Banks get Libor subpoenas
JP MORGAN Chase, Barclays and UBS are among seven banks subpoenaed in New York and Connecticut’s investigation into alleged manipulation of Libor, according to a person familiar with the matter and company filings.
Subpoenas were sent in recent weeks to Deutsche Bank, Royal Bank of Scotland Group, and HSBC Holdings, in addition to Barclays and JP Morgan, said the person. Citigroup and UBS received subpoenas earlier this year as part of the investigation.
New York attorney general Eric Schneiderman and Connecticut attorney general George Jepsen are jointly investigating alleged manipulation of the London interbank offered rate, or Libor, by lenders.
RBS, UBS, Lloyds Banking Group and Deutsche Bank are among the lenders regulators in Europe, Asia and the US are investigating. Confidence in Libor, a benchmark for financial products valued at $360 trillion worldwide, has been dented by Barclays’s admission that it submitted false rates. Robert Diamond resigned as chief executive after the bank was fined £290 million.
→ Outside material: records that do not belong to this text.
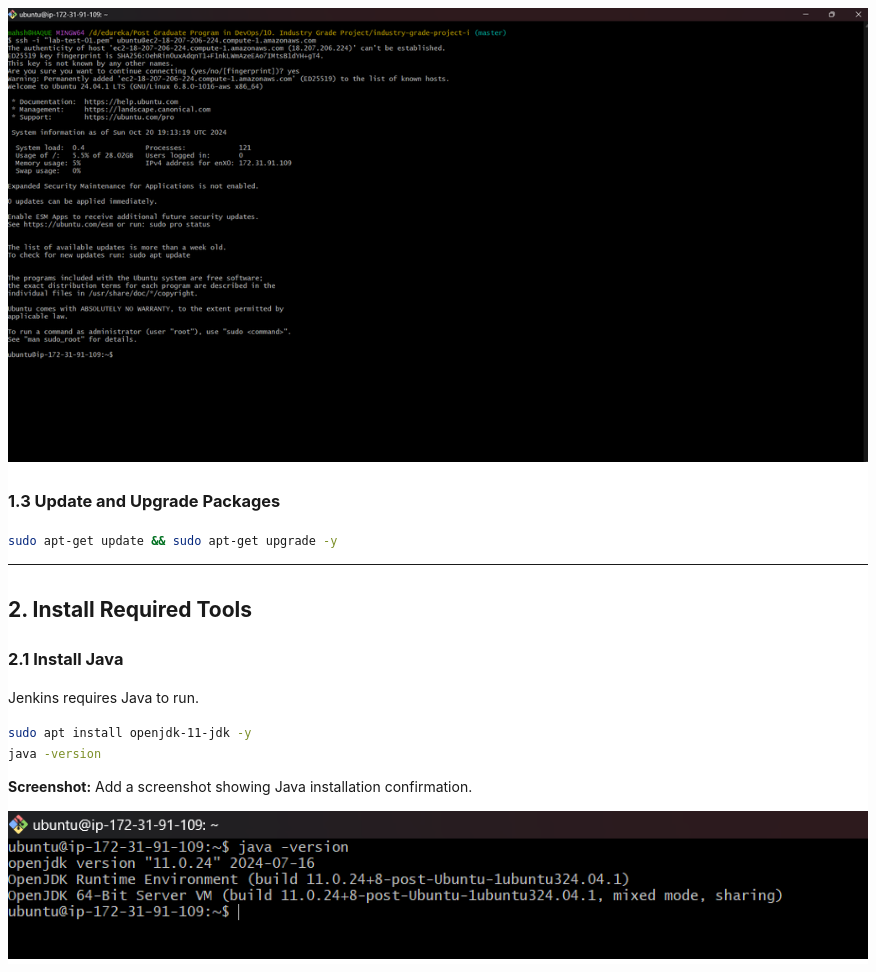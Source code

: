   ![screenshot of the terminal connection process](./images/ssh-client.png)

### **1.3 Update and Upgrade Packages**
```bash
sudo apt-get update && sudo apt-get upgrade -y
```

---

## **2. Install Required Tools**

### **2.1 Install Java**
Jenkins requires Java to run.
```bash
sudo apt install openjdk-11-jdk -y
java -version
```
**Screenshot:** Add a screenshot showing Java installation confirmation.

![screenshot showing Java installation confirmation](./images/java-version.png)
RBS spokeswoman Sarah Binnie said the bank continues to receive requests from various regulators investigating the setting of Libor and other interest rates. The lender is co-operating, she said.
“It is not possible to estimate with any certainty what effect these investigations and any related developments may have on the group.”
Deutsche Bank spokesman Kathryn Hanes said the lender has received subpoenas and requests for information from certain regulators and governmental entities in the US and is co-operating.
Citigroup said in a regulatory filing that subsidiaries “have received additional requests for information and documents from various US and non-US governmental agencies”.
UBS said in a regulatory filing that numerous agencies, including “various state attorneys general” are investigating whether there were improper attempts to manipulate Libor and other rates.
JP Morgan spokesman Joe Evangelisti, Juanita Gutierrez at HSBC and Barclays spokesman Michael O’Looney declined to comment. – (Bloomberg)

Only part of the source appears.